Records drawn from a dataset
▶

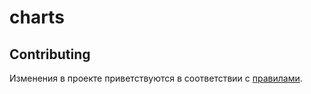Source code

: # charts

## Contributing

Изменения в проекте приветствуются в соответствии с [правилами](https://github.com/yaiam/.github/blob/main/CONTRIBUTING.md).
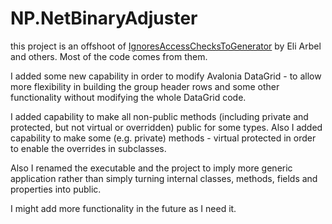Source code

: # NP.NetBinaryAdjuster
this project is an offshoot of [IgnoresAccessChecksToGenerator](https://github.com/aelij/IgnoresAccessChecksToGenerator) by Eli Arbel and others. Most of the code comes from them. 

I added some new capability in order to modify Avalonia DataGrid - to allow more flexibility in building the group header rows and some other functionality without modifying the whole DataGrid code.

I added capability to make all non-public methods (including private and protected, but not virtual or overridden) public for some types.
Also I added capability to make some (e.g. private) methods - virtual protected in order to enable the overrides in subclasses. 

Also I renamed the executable and the project to imply more generic application rather than simply turning internal classes, methods, fields and properties into public. 

I might add more functionality in the future as I need it.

◀

Look for the line that contains "Also I renamed" in the entries above. Set it down, along with all later lines, exactly as written.

Also I renamed the executable and the project to imply more generic application rather than simply turning internal classes, methods, fields and properties into public. 

I might add more functionality in the future as I need it.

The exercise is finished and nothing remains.